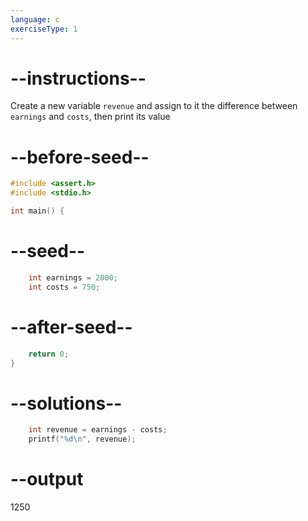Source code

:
 ```yaml
---
language: c
exerciseType: 1
---
```


# --instructions--

Create a new variable `revenue` and assign to it the difference between `earnings` and `costs`, then print its value

# --before-seed--

```c
#include <assert.h>
#include <stdio.h>

int main() {
```

# --seed--

```c
    int earnings = 2000;
    int costs = 750;
```

# --after-seed--

```c
    return 0;
}
```

# --solutions--

```c
    int revenue = earnings - costs;
    printf("%d\n", revenue);
```

# --output

1250
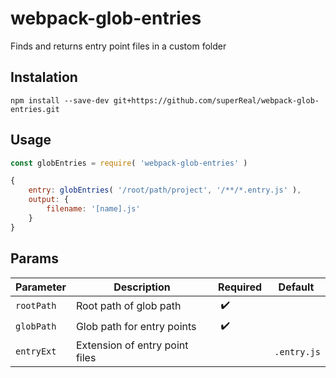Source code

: # webpack-glob-entries
Finds and returns entry point files in a custom folder

## Instalation
```
npm install --save-dev git+https://github.com/superReal/webpack-glob-entries.git
```

## Usage
```javascript
const globEntries = require( 'webpack-glob-entries' )

{
    entry: globEntries( '/root/path/project', '/**/*.entry.js' ),
    output: {
        filename: '[name].js'
    }
}
```

## Params
Parameter  | Description | Required    | Default
---------  | ----------- | ----------- | -------
`rootPath` | Root path of glob path | ✔️ |
`globPath` | Glob path for entry points | ✔️ |
`entryExt` | Extension of entry point files | | `.entry.js`
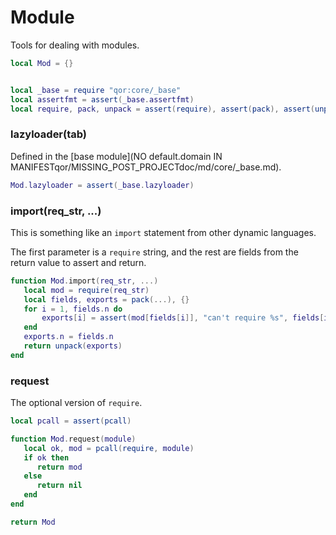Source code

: # Module

Tools for dealing with modules\.


```lua
local Mod = {}
```

```lua

local _base = require "qor:core/_base"
local assertfmt = assert(_base.assertfmt)
local require, pack, unpack = assert(require), assert(pack), assert(unpack)
```


### lazyloader\(tab\)

Defined in the [base module](NO default.domain IN MANIFESTqor/MISSING_POST_PROJECTdoc/md/core/_base.md)\.

```lua
Mod.lazyloader = assert(_base.lazyloader)
```


### import\(req\_str, \.\.\.\)

This is something like an `import` statement from other dynamic languages\.

The first parameter is a `require` string, and the rest are fields from the
return value to assert and return\.

```lua
function Mod.import(req_str, ...)
   local mod = require(req_str)
   local fields, exports = pack(...), {}
   for i = 1, fields.n do
       exports[i] = assert(mod[fields[i]], "can't require %s", fields[i])
   end
   exports.n = fields.n
   return unpack(exports)
end
```


### request

The optional version of `require`\.

```lua
local pcall = assert(pcall)

function Mod.request(module)
   local ok, mod = pcall(require, module)
   if ok then
      return mod
   else
      return nil
   end
end
```

```lua
return Mod
```
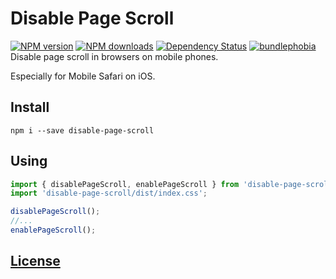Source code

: # Disable Page Scroll
[![NPM version](https://img.shields.io/npm/v/disable-page-scroll.svg?style=flat)](https://www.npmjs.com/package/disable-page-scroll)
[![NPM downloads](https://img.shields.io/npm/dm/disable-page-scroll.svg?style=flat)](https://www.npmjs.com/package/disable-page-scroll)
[![Dependency Status](https://img.shields.io/david/hcodes/disable-page-scroll.svg?style=flat)](https://david-dm.org/hcodes/disable-page-scroll)
[![bundlephobia](https://badgen.net/bundlephobia/minzip/disable-page-scroll)](https://bundlephobia.com/result?p=disable-page-scroll)
Disable page scroll in browsers on mobile phones.

Especially for Mobile Safari on iOS.

## Install
```
npm i --save disable-page-scroll
```

## Using
```js
import { disablePageScroll, enablePageScroll } from 'disable-page-scroll';
import 'disable-page-scroll/dist/index.css';

disablePageScroll();
//...
enablePageScroll();
```

## [License](./LICENSE)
========================================================================
> _Work item_
Scan the records above for the string "function", and copy every line where it turns up.

> _Result of this task_
function Mod.import(req_str, ...)
function Mod.request(module)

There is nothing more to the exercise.